## Exercise aim
Copy each line below word for word and drop every image.

Stored data:
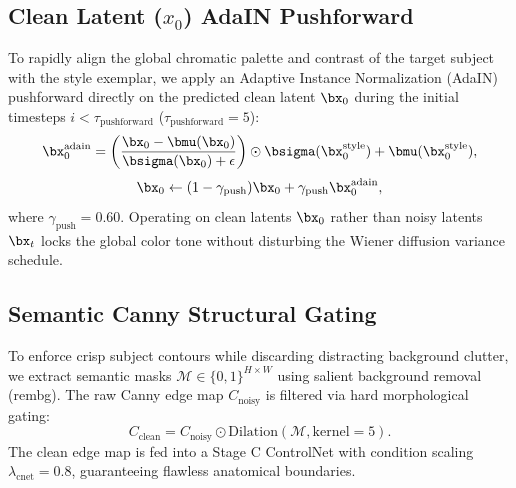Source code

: \subsection{Clean Latent ($x_0$) AdaIN Pushforward}
\label{subsec:adain}
To rapidly align the global chromatic palette and contrast of the target subject with the style exemplar, we apply an Adaptive Instance Normalization (AdaIN)~\cite{huang2017arbitrary} pushforward directly on the predicted clean latent $\bx_0$ during the initial timesteps $i < \tau_{\text{pushforward}}$ ($\tau_{\text{pushforward}} = 5$):
\begin{equation}
    \bx_0^{\text{adain}} = \left( \frac{\bx_0 - \bmu(\bx_0)}{\bsigma(\bx_0) + \epsilon} \right) \odot \bsigma(\bx_0^{\text{style}}) + \bmu(\bx_0^{\text{style}}),
\end{equation}
\begin{equation}
    \bx_0 \leftarrow (1 - \gamma_{\text{push}}) \bx_0 + \gamma_{\text{push}} \bx_0^{\text{adain}},
\end{equation}
where $\gamma_{\text{push}} = 0.60$. Operating on clean latents $\bx_0$ rather than noisy latents $\bx_t$ locks the global color tone without disturbing the Wiener diffusion variance schedule.

\subsection{Semantic Canny Structural Gating}
\label{subsec:canny}
To enforce crisp subject contours while discarding distracting background clutter, we extract semantic masks $\mathcal{M} \in \{0, 1\}^{H \times W}$ using salient background removal (rembg). The raw Canny edge map $C_{\text{noisy}}$ is filtered via hard morphological gating:
\begin{equation}
    C_{\text{clean}} = C_{\text{noisy}} \odot \text{Dilation}(\mathcal{M}, \text{kernel}=5).
\end{equation}
The clean edge map is fed into a Stage C ControlNet with condition scaling $\lambda_{\text{cnet}} = 0.8$, guaranteeing flawless anatomical boundaries.
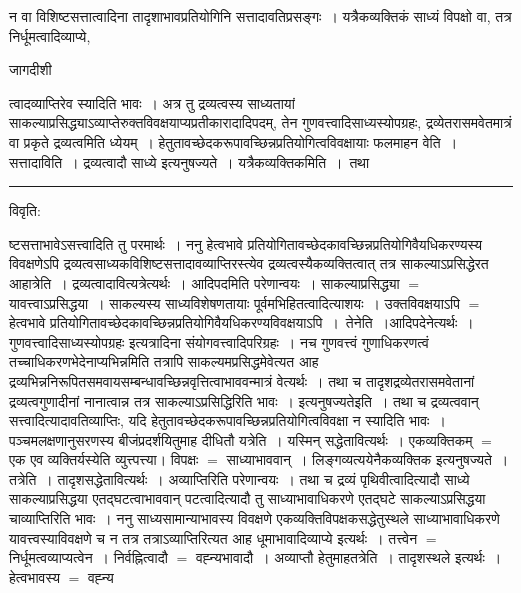 \documentclass[10pt, openany]{book}
\begin{document}
{\newpage
{\la न वा विशिष्टसत्तात्वादिना तादृशाभावप्रतियोगिनि सत्तादावतिप्रसङ्गः~। यत्रैकव्यक्तिकं साध्यं विपक्षो वा, तत्र निर्धूमत्वादिव्याप्ये,}
\begin{center} जागदीशी \end{center}
{\la त्वादव्याप्तिरेव स्यादिति भावः~। अत्र तु द्रव्यत्वस्य साध्यतायां साकल्याप्रसिद्ध्याऽव्याप्तेरुक्तविवक्षयाप्यप्रतीकारादादिपदम्, तेन गुणवत्त्वादिसाध्यस्योपग्रहः, द्रव्येतरासमवेतमात्रं वा प्रकृते द्रव्यत्वमिति ध्येयम्~। हेतुतावच्छेदकरूपावच्छिन्नप्रतियोगित्वविवक्षायाः फलमाह\textendash न वेति~। सत्तादाविति~। द्रव्यत्वादौ साध्ये इत्यनुषज्यते~। यत्रैकव्यक्तिकमिति~।~तथा}\\
\hrule
\begin{center}
विवृति:    
\end{center}
ष्टसत्ताभावेऽसत्त्वादिति तु परमार्थः~। ननु हेत्वभावे प्रतियोगितावच्छेदकावच्छिन्नप्रतियोगिवैयधिकरण्यस्य विवक्षणेऽपि द्रव्यत्वसाध्यकविशिष्टसत्तादावव्याप्तिरस्त्येव द्रव्यत्वस्यैकव्यक्तित्वात् तत्र साकल्याऽप्रसिद्धेरत आहात्रेति~। द्रव्यत्वादावित्यत्रेत्यर्थः~। आदिपदमिति परेणान्वयः~। साकल्याप्रसिद्ध्या $=$ यावत्त्वाऽप्रसिद्धया~। साकल्यस्य साध्यविशेषणतायाः पूर्वमभिहितत्वादित्याशयः~। उक्तविवक्षयाऽपि $=$ हेत्वभावे प्रतियोगितावच्छेदकावच्छिन्नप्रतियोगिवैयधिकरण्यविवक्षयाऽपि~।~{\la तेनेति~।}आदिपदेनेत्यर्थः~। गुणवत्त्वादिसाध्यस्योपग्रहः {\qt इत्यत्रादिना संयोगवत्त्वादिपरिग्रहः}~। नच गुणवत्त्वं  गुणाधिकरणत्वं तच्चाधिकरणभेदेनाप्यभिन्नमिति तत्रापि साकल्यमप्रसिद्धमेवेत्यत आह द्रव्यभिन्ननिरूपितसमवायसम्बन्धावच्छिन्नवृत्तित्वाभाववन्मात्रं वेत्यर्थः~। तथा च तादृशद्रव्येतरासमवेतानां द्रव्यत्वगुणादीनां नानात्वान्न तत्र साकल्याऽप्रसिद्धिरिति भावः~। इत्यनुषज्यते\textendash इति~। तथा च द्रव्यत्ववान् सत्त्वादित्यादावतिव्याप्तिः, यदि हेतुतावच्छेदकरूपावच्छिन्नप्रतियोगित्वविवक्षा न स्यादिति भावः~। पञ्चमलक्षणानुसरणस्य बीजंप्रदर्शयितुमाह दीधितौ यत्रेति~। यस्मिन् सद्धेतावित्यर्थः~।
एकव्यक्तिकम् $=$ एक एव व्यक्तिर्यस्येति व्युत्त्पत्त्या। विपक्षः $=$ साध्याभाववान्~।
लिङ्गव्यत्ययेनैकव्यक्तिक  इत्यनुषज्यते~। तत्रेति~। तादृशसद्धेतावित्यर्थः~। अव्याप्तिरिति परेणान्वयः~। तथा च द्रव्यं पृथिवीत्वादित्यादौ साध्ये साकल्याप्रसिद्धया
एतद्घटत्वाभाववान् पटत्वादित्यादौ तु साध्याभावाधिकरणे एतद्घटे साकल्याऽप्रसिद्धया चाव्याप्तिरिति भावः~। ननु साध्यसामान्याभावस्य विवक्षणे एकव्यक्तिविपक्षकसद्धेतुस्थले साध्याभावाधिकरणे यावत्त्वस्याविवक्षणे च न तत्र तत्राऽव्याप्तिरित्यत आह धूमाभावादिव्याप्ये इत्यर्थः~। तत्त्वेन $=$ निर्धूमत्वव्याप्यत्वेन~। निर्वह्नित्वादौ $=$ वह्न्यभावादौ~। अव्याप्तौ हेतुमाह\textendash तत्रेति~। तादृशस्थले इत्यर्थः~। हेत्वभावस्य $=$ वह्न्य
}
\end{document}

## Exercise output
Source code

: \subsection{Clean Latent ($x_0$) AdaIN Pushforward}
\label{subsec:adain}
To rapidly align the global chromatic palette and contrast of the target subject with the style exemplar, we apply an Adaptive Instance Normalization (AdaIN)~\cite{huang2017arbitrary} pushforward directly on the predicted clean latent $\bx_0$ during the initial timesteps $i < \tau_{\text{pushforward}}$ ($\tau_{\text{pushforward}} = 5$):
\begin{equation}
    \bx_0^{\text{adain}} = \left( \frac{\bx_0 - \bmu(\bx_0)}{\bsigma(\bx_0) + \epsilon} \right) \odot \bsigma(\bx_0^{\text{style}}) + \bmu(\bx_0^{\text{style}}),
\end{equation}
\begin{equation}
    \bx_0 \leftarrow (1 - \gamma_{\text{push}}) \bx_0 + \gamma_{\text{push}} \bx_0^{\text{adain}},
\end{equation}
where $\gamma_{\text{push}} = 0.60$. Operating on clean latents $\bx_0$ rather than noisy latents $\bx_t$ locks the global color tone without disturbing the Wiener diffusion variance schedule.

\subsection{Semantic Canny Structural Gating}
\label{subsec:canny}
To enforce crisp subject contours while discarding distracting background clutter, we extract semantic masks $\mathcal{M} \in \{0, 1\}^{H \times W}$ using salient background removal (rembg). The raw Canny edge map $C_{\text{noisy}}$ is filtered via hard morphological gating:
\begin{equation}
    C_{\text{clean}} = C_{\text{noisy}} \odot \text{Dilation}(\mathcal{M}, \text{kernel}=5).
\end{equation}
The clean edge map is fed into a Stage C ControlNet with condition scaling $\lambda_{\text{cnet}} = 0.8$, guaranteeing flawless anatomical boundaries.
 \documentclass[10pt, openany]{book}
\begin{document}
{\newpage
{\la न वा विशिष्टसत्तात्वादिना तादृशाभावप्रतियोगिनि सत्तादावतिप्रसङ्गः~। यत्रैकव्यक्तिकं साध्यं विपक्षो वा, तत्र निर्धूमत्वादिव्याप्ये,}
\begin{center} जागदीशी \end{center}
{\la त्वादव्याप्तिरेव स्यादिति भावः~। अत्र तु द्रव्यत्वस्य साध्यतायां साकल्याप्रसिद्ध्याऽव्याप्तेरुक्तविवक्षयाप्यप्रतीकारादादिपदम्, तेन गुणवत्त्वादिसाध्यस्योपग्रहः, द्रव्येतरासमवेतमात्रं वा प्रकृते द्रव्यत्वमिति ध्येयम्~। हेतुतावच्छेदकरूपावच्छिन्नप्रतियोगित्वविवक्षायाः फलमाह\textendash न वेति~। सत्तादाविति~। द्रव्यत्वादौ साध्ये इत्यनुषज्यते~। यत्रैकव्यक्तिकमिति~।~तथा}\\
\hrule
\begin{center}
विवृति:    
\end{center}
ष्टसत्ताभावेऽसत्त्वादिति तु परमार्थः~। ननु हेत्वभावे प्रतियोगितावच्छेदकावच्छिन्नप्रतियोगिवैयधिकरण्यस्य विवक्षणेऽपि द्रव्यत्वसाध्यकविशिष्टसत्तादावव्याप्तिरस्त्येव द्रव्यत्वस्यैकव्यक्तित्वात् तत्र साकल्याऽप्रसिद्धेरत आहात्रेति~। द्रव्यत्वादावित्यत्रेत्यर्थः~। आदिपदमिति परेणान्वयः~। साकल्याप्रसिद्ध्या $=$ यावत्त्वाऽप्रसिद्धया~। साकल्यस्य साध्यविशेषणतायाः पूर्वमभिहितत्वादित्याशयः~। उक्तविवक्षयाऽपि $=$ हेत्वभावे प्रतियोगितावच्छेदकावच्छिन्नप्रतियोगिवैयधिकरण्यविवक्षयाऽपि~।~{\la तेनेति~।}आदिपदेनेत्यर्थः~। गुणवत्त्वादिसाध्यस्योपग्रहः {\qt इत्यत्रादिना संयोगवत्त्वादिपरिग्रहः}~। नच गुणवत्त्वं  गुणाधिकरणत्वं तच्चाधिकरणभेदेनाप्यभिन्नमिति तत्रापि साकल्यमप्रसिद्धमेवेत्यत आह द्रव्यभिन्ननिरूपितसमवायसम्बन्धावच्छिन्नवृत्तित्वाभाववन्मात्रं वेत्यर्थः~। तथा च तादृशद्रव्येतरासमवेतानां द्रव्यत्वगुणादीनां नानात्वान्न तत्र साकल्याऽप्रसिद्धिरिति भावः~। इत्यनुषज्यते\textendash इति~। तथा च द्रव्यत्ववान् सत्त्वादित्यादावतिव्याप्तिः, यदि हेतुतावच्छेदकरूपावच्छिन्नप्रतियोगित्वविवक्षा न स्यादिति भावः~। पञ्चमलक्षणानुसरणस्य बीजंप्रदर्शयितुमाह दीधितौ यत्रेति~। यस्मिन् सद्धेतावित्यर्थः~।
एकव्यक्तिकम् $=$ एक एव व्यक्तिर्यस्येति व्युत्त्पत्त्या। विपक्षः $=$ साध्याभाववान्~।
लिङ्गव्यत्ययेनैकव्यक्तिक  इत्यनुषज्यते~। तत्रेति~। तादृशसद्धेतावित्यर्थः~। अव्याप्तिरिति परेणान्वयः~। तथा च द्रव्यं पृथिवीत्वादित्यादौ साध्ये साकल्याप्रसिद्धया
एतद्घटत्वाभाववान् पटत्वादित्यादौ तु साध्याभावाधिकरणे एतद्घटे साकल्याऽप्रसिद्धया चाव्याप्तिरिति भावः~। ननु साध्यसामान्याभावस्य विवक्षणे एकव्यक्तिविपक्षकसद्धेतुस्थले साध्याभावाधिकरणे यावत्त्वस्याविवक्षणे च न तत्र तत्राऽव्याप्तिरित्यत आह धूमाभावादिव्याप्ये इत्यर्थः~। तत्त्वेन $=$ निर्धूमत्वव्याप्यत्वेन~। निर्वह्नित्वादौ $=$ वह्न्यभावादौ~। अव्याप्तौ हेतुमाह\textendash तत्रेति~। तादृशस्थले इत्यर्थः~। हेत्वभावस्य $=$ वह्न्य
}
\end{document}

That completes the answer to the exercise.